In the Asian session, the US dollar was trading in the price corridor of 113.33-114.03 not far from the peaks reached earlier. Now, the US dollar is hovering at an all-time high versus its main rivals amid expectations for more aggressive rate hikes.
The yen seems to be playing cat and mouse with the US dollar. Last week, the BoJ intervened in the foreign exchange market for the first time since 1998 to prevent the yen from falling below 145.
Last week at the close of the Asian session on Thursday, the Ministry of Finance ordered the Bank of Japan to intervene. The BoJ used the country's foreign exchange reserves to sell the US dollar and buy back the yen. As a result, the yen/dollar pair drastically declined to 140.
However, the yen is still facing the same external headwinds. This is why it is unlikely to remain at the current low levels for a long time. The Fed may hike the benchmark rate more aggressively, while the Bank of Japan keeps rates at a negative level.
The question is whether the central bank is ready to adjust its monetary policy and shift to a dovish stance. Now, such a scenario looks extremely unlikely as it entails lots of risks given the previous six years of the ultra-loose policy.
So, the yen is depreciating due to the above-mentioned reasons. The results of the intervention, which were seen last week, have already been negated. The regulator seems to have already used all the available reserves to bolster the yen.
The yen is flirting today with the critical level of 145. It is trading choppy despite the consolidation of the US dollar. In the morning, it managed to recoup some of its losses. It is now moving in the price channel of 144.03-144.76.
The yen remains relatively strong amid its safe-haven status which restrains the growth of the pair. It was trading in the Asian session at 144.31. Nevertheless, judging by the fundamental factors, the pair is highly likely to climb higher.

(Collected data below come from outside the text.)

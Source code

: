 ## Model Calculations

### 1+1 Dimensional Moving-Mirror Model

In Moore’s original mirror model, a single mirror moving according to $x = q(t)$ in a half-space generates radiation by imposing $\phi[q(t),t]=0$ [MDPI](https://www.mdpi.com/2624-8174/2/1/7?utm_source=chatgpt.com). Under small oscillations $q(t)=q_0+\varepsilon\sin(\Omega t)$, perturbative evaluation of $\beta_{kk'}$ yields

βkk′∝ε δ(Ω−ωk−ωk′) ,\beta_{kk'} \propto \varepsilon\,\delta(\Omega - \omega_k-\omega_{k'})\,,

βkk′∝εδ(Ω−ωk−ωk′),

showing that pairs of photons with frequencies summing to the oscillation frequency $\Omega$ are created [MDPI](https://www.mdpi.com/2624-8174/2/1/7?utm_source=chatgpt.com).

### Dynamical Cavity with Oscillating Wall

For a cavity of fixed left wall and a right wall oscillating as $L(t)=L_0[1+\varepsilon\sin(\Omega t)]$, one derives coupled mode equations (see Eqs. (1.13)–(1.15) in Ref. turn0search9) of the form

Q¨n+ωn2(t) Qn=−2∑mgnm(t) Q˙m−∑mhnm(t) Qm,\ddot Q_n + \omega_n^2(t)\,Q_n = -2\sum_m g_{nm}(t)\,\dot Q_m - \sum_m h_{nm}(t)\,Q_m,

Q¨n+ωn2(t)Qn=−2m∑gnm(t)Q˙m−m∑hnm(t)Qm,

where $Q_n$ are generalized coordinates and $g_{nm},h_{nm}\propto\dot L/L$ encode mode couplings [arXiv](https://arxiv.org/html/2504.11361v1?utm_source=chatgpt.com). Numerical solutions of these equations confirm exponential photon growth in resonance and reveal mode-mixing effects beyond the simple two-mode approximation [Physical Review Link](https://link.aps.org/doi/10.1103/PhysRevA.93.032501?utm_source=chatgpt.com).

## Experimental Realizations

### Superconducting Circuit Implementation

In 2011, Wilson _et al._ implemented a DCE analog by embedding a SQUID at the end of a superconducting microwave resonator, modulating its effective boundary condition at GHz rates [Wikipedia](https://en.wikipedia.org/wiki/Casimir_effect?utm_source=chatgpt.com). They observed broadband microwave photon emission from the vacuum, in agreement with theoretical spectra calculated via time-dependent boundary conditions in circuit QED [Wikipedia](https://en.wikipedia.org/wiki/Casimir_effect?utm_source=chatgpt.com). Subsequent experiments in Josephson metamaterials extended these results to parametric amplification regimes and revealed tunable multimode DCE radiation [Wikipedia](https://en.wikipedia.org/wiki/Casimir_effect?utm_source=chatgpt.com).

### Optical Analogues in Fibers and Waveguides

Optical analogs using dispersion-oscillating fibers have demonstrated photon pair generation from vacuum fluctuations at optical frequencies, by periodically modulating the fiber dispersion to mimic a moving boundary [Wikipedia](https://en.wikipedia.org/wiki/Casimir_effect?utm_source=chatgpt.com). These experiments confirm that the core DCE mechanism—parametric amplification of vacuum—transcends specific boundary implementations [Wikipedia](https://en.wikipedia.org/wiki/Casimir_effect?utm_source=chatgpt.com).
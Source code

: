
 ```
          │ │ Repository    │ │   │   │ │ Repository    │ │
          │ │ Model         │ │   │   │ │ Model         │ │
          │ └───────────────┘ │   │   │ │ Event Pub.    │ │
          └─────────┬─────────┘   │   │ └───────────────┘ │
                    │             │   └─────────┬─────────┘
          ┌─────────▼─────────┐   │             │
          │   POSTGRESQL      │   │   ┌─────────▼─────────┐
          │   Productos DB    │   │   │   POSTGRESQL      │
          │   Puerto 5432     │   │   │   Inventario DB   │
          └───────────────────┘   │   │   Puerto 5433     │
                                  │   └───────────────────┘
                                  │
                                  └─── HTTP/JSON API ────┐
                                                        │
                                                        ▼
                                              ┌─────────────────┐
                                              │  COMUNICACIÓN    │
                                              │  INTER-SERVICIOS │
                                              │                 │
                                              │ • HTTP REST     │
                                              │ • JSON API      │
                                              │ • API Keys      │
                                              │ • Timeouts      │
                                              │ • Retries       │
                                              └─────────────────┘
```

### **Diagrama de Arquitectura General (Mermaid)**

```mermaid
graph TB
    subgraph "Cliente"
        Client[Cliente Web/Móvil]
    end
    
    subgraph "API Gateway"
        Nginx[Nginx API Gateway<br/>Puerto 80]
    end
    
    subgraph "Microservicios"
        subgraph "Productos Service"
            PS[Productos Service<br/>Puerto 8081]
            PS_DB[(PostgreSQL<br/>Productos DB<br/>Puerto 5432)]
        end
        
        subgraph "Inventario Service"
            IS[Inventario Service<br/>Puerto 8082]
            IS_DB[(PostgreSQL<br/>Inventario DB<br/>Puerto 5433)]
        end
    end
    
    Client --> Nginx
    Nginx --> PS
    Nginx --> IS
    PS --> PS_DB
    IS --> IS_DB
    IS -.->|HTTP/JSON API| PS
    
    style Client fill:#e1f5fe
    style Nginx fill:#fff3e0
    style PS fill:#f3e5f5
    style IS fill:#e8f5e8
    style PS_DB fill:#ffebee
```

The Australian dollar is also recovering on Tuesday, taking advantage of a slowdown in the rally of the US dollar. After falling on Monday to the lows of 2020, the Aussie grew to 0.6490.
An overall decline in commodity currencies as well as a downturn in China’s economy are weighing on the instrument. However, today, oil prices rise slightly from the lows of early 2022, bolstering the Australian dollar. The AUD/USD pair is moving in 0.6452-0.6515.